Supplied data:
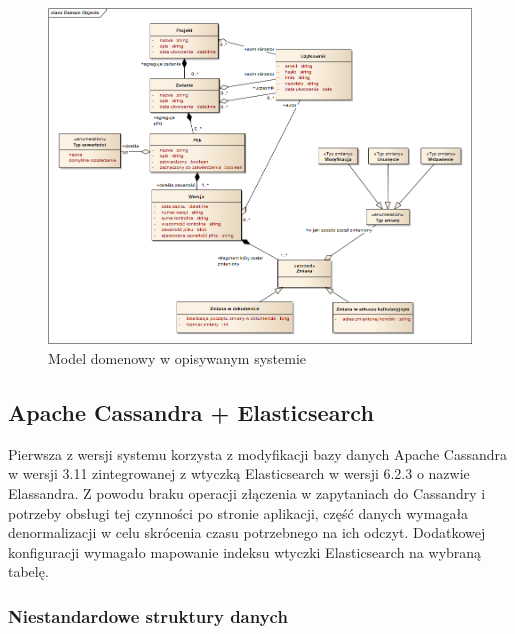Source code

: \begin{figure}[!ht]
\centering
\includegraphics[width=\textwidth]{figures/domain_objects.png}
\caption{Model domenowy w opisywanym systemie}
\label{fig:domainObjects}
\end{figure}

\subsection{Apache Cassandra + Elasticsearch} \label{sec:ModelDanychCassandra}

Pierwsza z wersji systemu korzysta z modyfikacji bazy danych Apache Cassandra w wersji 3.11 zintegrowanej z wtyczką Elasticsearch w wersji 6.2.3 o nazwie Elassandra.
Z powodu braku operacji złączenia w zapytaniach do Cassandry i potrzeby obsługi tej czynności po stronie aplikacji, część danych wymagała denormalizacji w celu skrócenia czasu potrzebnego na ich odczyt.
Dodatkowej konfiguracji wymagało mapowanie indeksu wtyczki Elasticsearch na wybraną tabelę.

\subsubsection{Niestandardowe struktury danych} \label{sec:cassadnraUDFs}

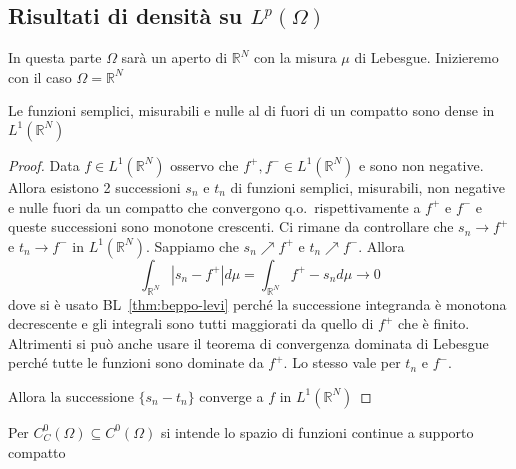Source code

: \subsection{Risultati di densità su \(L^{p}{(\Omega)}\) }
In questa parte \(\Omega\) sarà un aperto di \(\mathbb{R}^{N}\) con la misura
\(\mu\) di Lebesgue. Inizieremo con il caso \(\Omega = \mathbb{R}^{N}\) 
\begin{proposition}\label{prop:risultato_1}
    Le funzioni semplici, misurabili e nulle al di fuori di un compatto sono
    dense in \(L^1(\mathbb{R}^{N})\) 
\end{proposition}
\begin{proof}
    Data \(f \in L^1(\mathbb{R}^{N})\) osservo che \(f^{+}, f^{-} \in
    L^1(\mathbb{R}^{N})\) e sono non negative. Allora esistono 2 successioni
    \(s_{n}\) e \(t_{n}\) di funzioni semplici, misurabili, non negative e nulle fuori da un
    compatto che convergono q.o.~rispettivamente a \(f^{+}\) e \(f^{-}\) e
    queste successioni sono monotone crescenti. Ci rimane da controllare che
    \(s_{n} \to f^{+}\) e \(t_{n} \to f^{-}\) in \(L^{1}{(\mathbb{R}^{N})}\).
    Sappiamo che \(s_{n} \nearrow f^{+}\) e \(t_{n} \nearrow f^{-}\). Allora
    \[
        \int_{\mathbb{R}^{N}} |s_{n} - f^{+}| d\mu = \int_{\mathbb{R}^{N}} f^{+}
        - s_{n} d\mu \to 0
    \]
    dove si è usato BL~\ref{thm:beppo-levi} perché la successione integranda è
    monotona decrescente e gli integrali sono tutti maggiorati da quello di
    \(f^{+}\) che è finito. Altrimenti si può anche usare il teorema di
    convergenza dominata di Lebesgue perché tutte le funzioni sono dominate da
    \(f^{+}\). Lo stesso vale per \(t_{n}\) e \(f^{-}\). 

    Allora la successione \(\{s_{n} - t_{n}\}\) converge a \(f\) in
    \(L^1(\mathbb{R}^{N})\) 
\end{proof}

Per \(C_C^{0}{(\Omega)} \subseteq C^{0}{(\Omega)} \) si intende lo spazio di funzioni continue a supporto
compatto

Problem requirements:
The aim is an exact repeat of the entire listing, stripped of pictures.

Result for this exercise:
Source code

: \begin{figure}[!ht]
\centering
\includegraphics[width=\textwidth]{figures/domain_objects.png}
\caption{Model domenowy w opisywanym systemie}
\label{fig:domainObjects}
\end{figure}

\subsection{Apache Cassandra + Elasticsearch} \label{sec:ModelDanychCassandra}

Pierwsza z wersji systemu korzysta z modyfikacji bazy danych Apache Cassandra w wersji 3.11 zintegrowanej z wtyczką Elasticsearch w wersji 6.2.3 o nazwie Elassandra.
Z powodu braku operacji złączenia w zapytaniach do Cassandry i potrzeby obsługi tej czynności po stronie aplikacji, część danych wymagała denormalizacji w celu skrócenia czasu potrzebnego na ich odczyt.
Dodatkowej konfiguracji wymagało mapowanie indeksu wtyczki Elasticsearch na wybraną tabelę.

\subsubsection{Niestandardowe struktury danych} \label{sec:cassadnraUDFs}

Source code

: \subsection{Risultati di densità su \(L^{p}{(\Omega)}\) }
In questa parte \(\Omega\) sarà un aperto di \(\mathbb{R}^{N}\) con la misura
\(\mu\) di Lebesgue. Inizieremo con il caso \(\Omega = \mathbb{R}^{N}\) 
\begin{proposition}\label{prop:risultato_1}
    Le funzioni semplici, misurabili e nulle al di fuori di un compatto sono
    dense in \(L^1(\mathbb{R}^{N})\) 
\end{proposition}
\begin{proof}
    Data \(f \in L^1(\mathbb{R}^{N})\) osservo che \(f^{+}, f^{-} \in
    L^1(\mathbb{R}^{N})\) e sono non negative. Allora esistono 2 successioni
    \(s_{n}\) e \(t_{n}\) di funzioni semplici, misurabili, non negative e nulle fuori da un
    compatto che convergono q.o.~rispettivamente a \(f^{+}\) e \(f^{-}\) e
    queste successioni sono monotone crescenti. Ci rimane da controllare che
    \(s_{n} \to f^{+}\) e \(t_{n} \to f^{-}\) in \(L^{1}{(\mathbb{R}^{N})}\).
    Sappiamo che \(s_{n} \nearrow f^{+}\) e \(t_{n} \nearrow f^{-}\). Allora
    \[
        \int_{\mathbb{R}^{N}} |s_{n} - f^{+}| d\mu = \int_{\mathbb{R}^{N}} f^{+}
        - s_{n} d\mu \to 0
    \]
    dove si è usato BL~\ref{thm:beppo-levi} perché la successione integranda è
    monotona decrescente e gli integrali sono tutti maggiorati da quello di
    \(f^{+}\) che è finito. Altrimenti si può anche usare il teorema di
    convergenza dominata di Lebesgue perché tutte le funzioni sono dominate da
    \(f^{+}\). Lo stesso vale per \(t_{n}\) e \(f^{-}\). 

    Allora la successione \(\{s_{n} - t_{n}\}\) converge a \(f\) in
    \(L^1(\mathbb{R}^{N})\) 
\end{proof}

Per \(C_C^{0}{(\Omega)} \subseteq C^{0}{(\Omega)} \) si intende lo spazio di funzioni continue a supporto
compatto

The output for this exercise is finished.